Lukaszny pisze:Taka "trudno usuwalna" naklejka
bez przesadyyyyy
Tą naklejkę trywialnie zmywa się za pomocą WD40 albo benzyny ekstrakcyjnej.
Tylko zwykle nikt jej nie wozi w bagażniku i trzeba użyć paznokcia a to zajmuje czas.
I na tym to polega.
Łukaszny opowiem ci anegdotę z mojego życia. Skoro jesteś taki praworządny.
Przed moim blokiem jest parking z wąskim wjazdem.
Jakiś dresiarz postawił swoje Q7, tak że z parkingu nie dało się wyjechać.
Ponieważ dosłownie 100 metrów dalej jest komisariat poszedłem i poprosiłem dyżurnego żeby coś z tym zrobił, wezwał ekipę czy coś innego, może holownik.
O na to że oni takimi rzeczami się nie zajmują.
Wkurzony wróciłem do samochodu, wziąłem resztkę oleju silnikowego i wylałem mu na szybę przednią. Zrezygnowałem z dużych zakupów wymagających bagażnika.
Po godzinie widzę taką oto scenkę jak przy Q7'emce stoi tenże sam policjant z właścicielem samochodu i jak mnie zobaczyli od razu do mnie podskoczyli. Dostali cynk od jakiegoś "uprzejmego".
Dresiarz od razu że mu zniszczyłem samochód.
A ja do policjanta - "To bogatego pan broni mimo że nieprawidłowo parkuje, a moje zgłoszenie pan olał?"
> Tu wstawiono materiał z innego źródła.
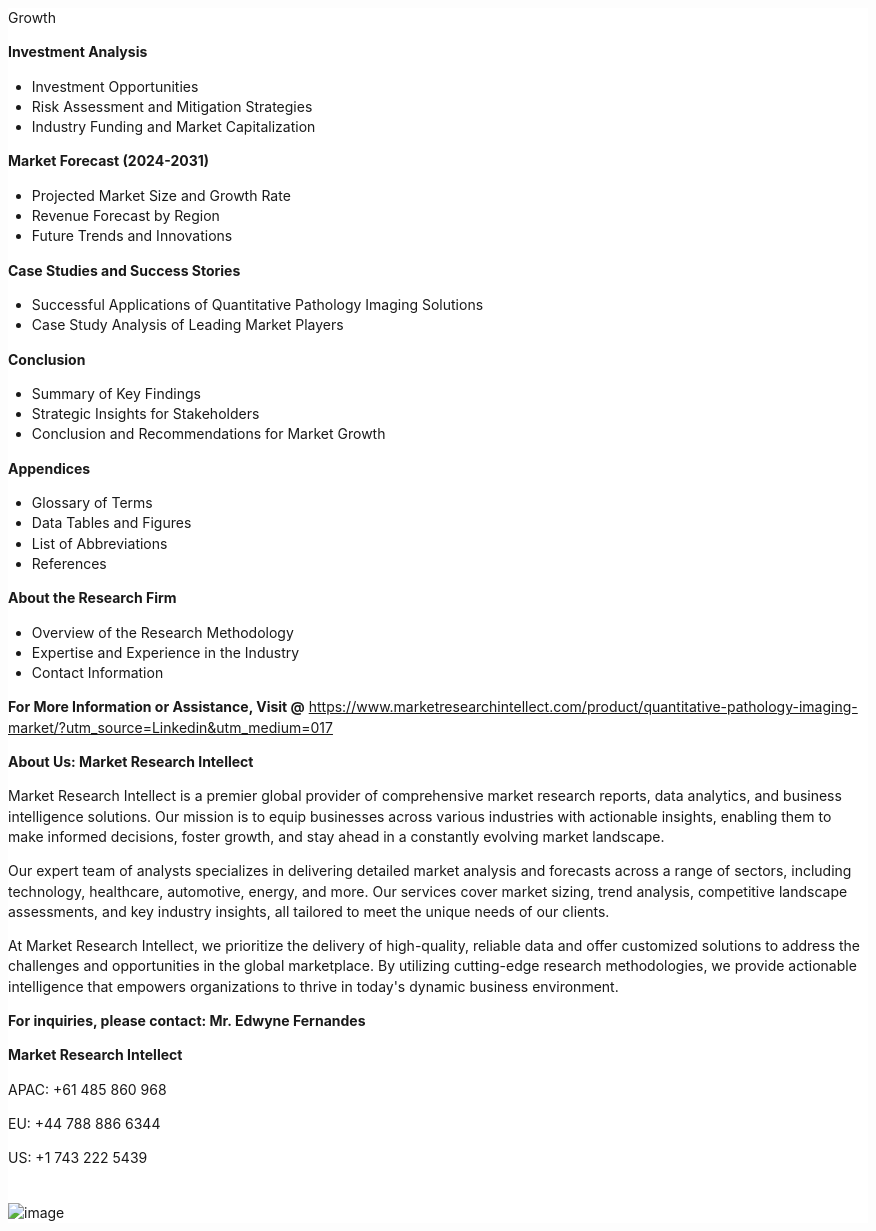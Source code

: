 Growth</li></ul><p><strong>Investment Analysis</strong></p><ul><li>Investment Opportunities</li><li>Risk Assessment and Mitigation Strategies</li><li>Industry Funding and Market Capitalization</li></ul><p><strong>Market Forecast (2024-2031)</strong></p><ul><li>Projected Market Size and Growth Rate</li><li>Revenue Forecast by Region</li><li>Future Trends and Innovations</li></ul><p><strong>Case Studies and Success Stories</strong></p><ul><li>Successful Applications of Quantitative Pathology Imaging Solutions</li><li>Case Study Analysis of Leading Market Players</li></ul><p><strong>Conclusion</strong></p><ul><li>Summary of Key Findings</li><li>Strategic Insights for Stakeholders</li><li>Conclusion and Recommendations for Market Growth</li></ul><p><strong>Appendices</strong></p><ul><li>Glossary of Terms</li><li>Data Tables and Figures</li><li>List of Abbreviations</li><li>References</li></ul><p><strong>About the Research Firm</strong></p><ul><li>Overview of the Research Methodology</li><li>Expertise and Experience in the Industry</li><li>Contact Information</li></ul></div><div class="article-main__content" data-test-id="publishing-text-block"><p><span class="font-[700]"><strong>For More Information or Assistance, Visit @</strong>&nbsp;<a href="https://www.marketresearchintellect.com/product/quantitative-pathology-imaging-market/?utm_source=Linkedin&utm_medium=017">https://www.marketresearchintellect.com/product/quantitative-pathology-imaging-market/?utm_source=Linkedin&utm_medium=017</a></span></p><p><strong>About Us: Market Research Intellect</strong></p><p>Market Research Intellect is a premier global provider of comprehensive market research reports, data analytics, and business intelligence solutions. Our mission is to equip businesses across various industries with actionable insights, enabling them to make informed decisions, foster growth, and stay ahead in a constantly evolving market landscape.</p><p>Our expert team of analysts specializes in delivering detailed market analysis and forecasts across a range of sectors, including technology, healthcare, automotive, energy, and more. Our services cover market sizing, trend analysis, competitive landscape assessments, and key industry insights, all tailored to meet the unique needs of our clients.</p><p>At Market Research Intellect, we prioritize the delivery of high-quality, reliable data and offer customized solutions to address the challenges and opportunities in the global marketplace. By utilizing cutting-edge research methodologies, we provide actionable intelligence that empowers organizations to thrive in today's dynamic business environment.</p><p><strong>For inquiries, please contact: Mr. Edwyne Fernandes</strong></p><p><strong>Market Research Intellect</strong></p><p>APAC: +61 485 860 968</p><p>EU: +44 788 886 6344</p><p>US: +1 743 222 5439</p></div><div class="article-main__content" data-test-id="publishing-text-block">&nbsp;</div>
![image](https://github.com/user-attachments/assets/9e88a5f6-3fa5-421a-a70b-6e220d60f5d7)
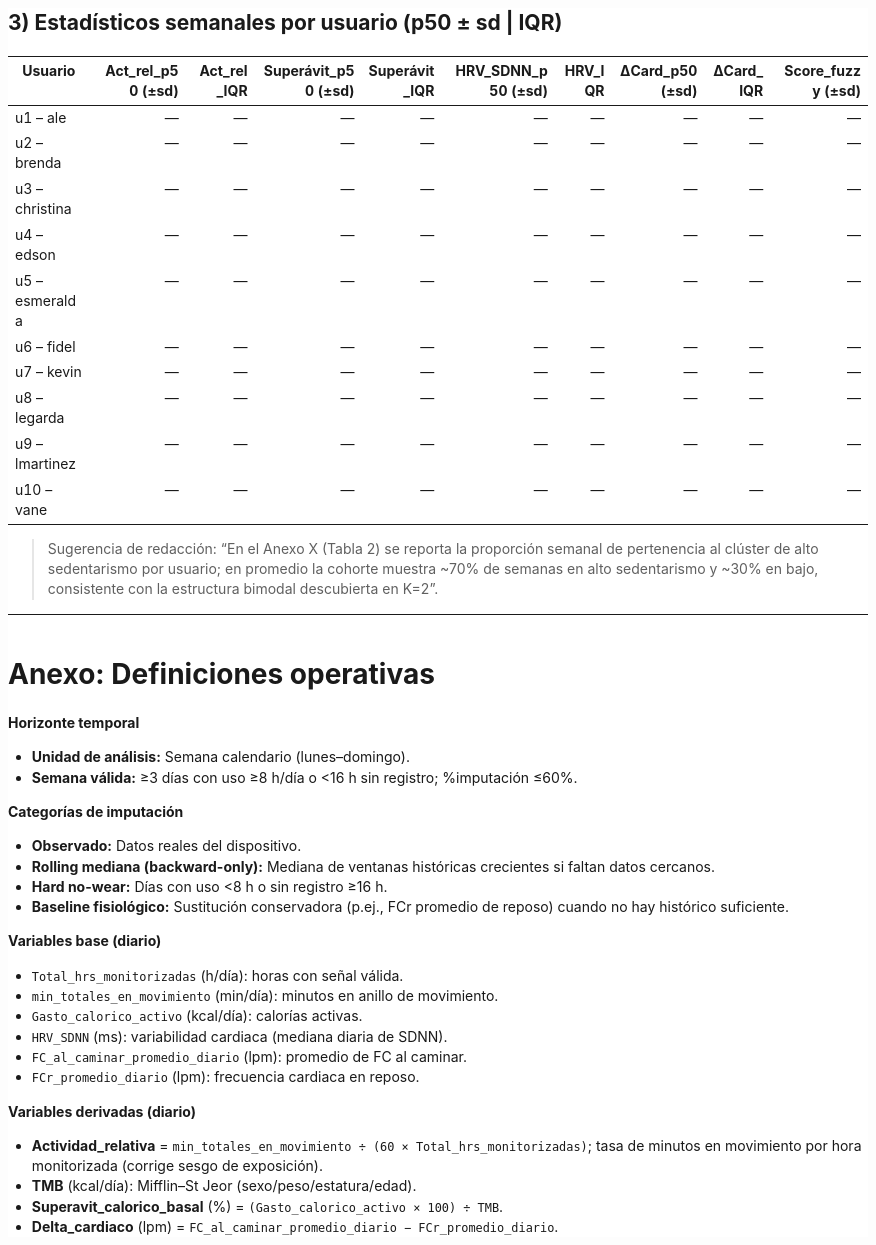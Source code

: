 ## 3) Estadísticos semanales por usuario (p50 ± sd | IQR)

| Usuario | Act_rel_p50 (±sd) | Act_rel_IQR | Superávit_p50 (±sd) | Superávit_IQR | HRV_SDNN_p50 (±sd) | HRV_IQR | ΔCard_p50 (±sd) | ΔCard_IQR | Score_fuzzy (±sd) |
|---|---:|---:|---:|---:|---:|---:|---:|---:|---:|
| u1 – ale | — | — | — | — | — | — | — | — | — |
| u2 – brenda | — | — | — | — | — | — | — | — | — |
| u3 – christina | — | — | — | — | — | — | — | — | — |
| u4 – edson | — | — | — | — | — | — | — | — | — |
| u5 – esmeralda | — | — | — | — | — | — | — | — | — |
| u6 – fidel | — | — | — | — | — | — | — | — | — |
| u7 – kevin | — | — | — | — | — | — | — | — | — |
| u8 – legarda | — | — | — | — | — | — | — | — | — |
| u9 – lmartinez | — | — | — | — | — | — | — | — | — |
| u10 – vane | — | — | — | — | — | — | — | — | — |

> Sugerencia de redacción: “En el Anexo X (Tabla 2) se reporta la proporción semanal de pertenencia al clúster de alto sedentarismo por usuario; en promedio la cohorte muestra ~70% de semanas en alto sedentarismo y ~30% en bajo, consistente con la estructura bimodal descubierta en K=2”.

---

# Anexo: Definiciones operativas

**Horizonte temporal**
- **Unidad de análisis:** Semana calendario (lunes–domingo).
- **Semana válida:** ≥3 días con uso ≥8 h/día o <16 h sin registro; %imputación ≤60%.

**Categorías de imputación**
- **Observado:** Datos reales del dispositivo.
- **Rolling mediana (backward-only):** Mediana de ventanas históricas crecientes si faltan datos cercanos.
- **Hard no-wear:** Días con uso <8 h o sin registro ≥16 h.
- **Baseline fisiológico:** Sustitución conservadora (p.ej., FCr promedio de reposo) cuando no hay histórico suficiente.

**Variables base (diario)**
- `Total_hrs_monitorizadas` (h/día): horas con señal válida.
- `min_totales_en_movimiento` (min/día): minutos en anillo de movimiento.
- `Gasto_calorico_activo` (kcal/día): calorías activas.
- `HRV_SDNN` (ms): variabilidad cardiaca (mediana diaria de SDNN).
- `FC_al_caminar_promedio_diario` (lpm): promedio de FC al caminar.
- `FCr_promedio_diario` (lpm): frecuencia cardiaca en reposo.

**Variables derivadas (diario)**
- **Actividad_relativa** = `min_totales_en_movimiento ÷ (60 × Total_hrs_monitorizadas)`; tasa de minutos en movimiento por hora monitorizada (corrige sesgo de exposición).
- **TMB** (kcal/día): Mifflin–St Jeor (sexo/peso/estatura/edad).
- **Superavit_calorico_basal** (%) = `(Gasto_calorico_activo × 100) ÷ TMB`.
- **Delta_cardiaco** (lpm) = `FC_al_caminar_promedio_diario − FCr_promedio_diario`.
Policjant coś zajęczał i powiedział "to załatwcie to między sobą", okręcił się na pięcie idąc do swojego komisariatu.
Dresiarz dalej że mu zniszczyłem samochód i że będzie żądał odszkodowania.
A ja pytam "jakie zniszczenie jak to tylko resztka oleju silnikowego a wszystkie uszczelki są olejo odporne? Musi tylko uzbroić się w szmatę, detergent i więcej nie parkować tutaj".
Zamkną się i odjechał.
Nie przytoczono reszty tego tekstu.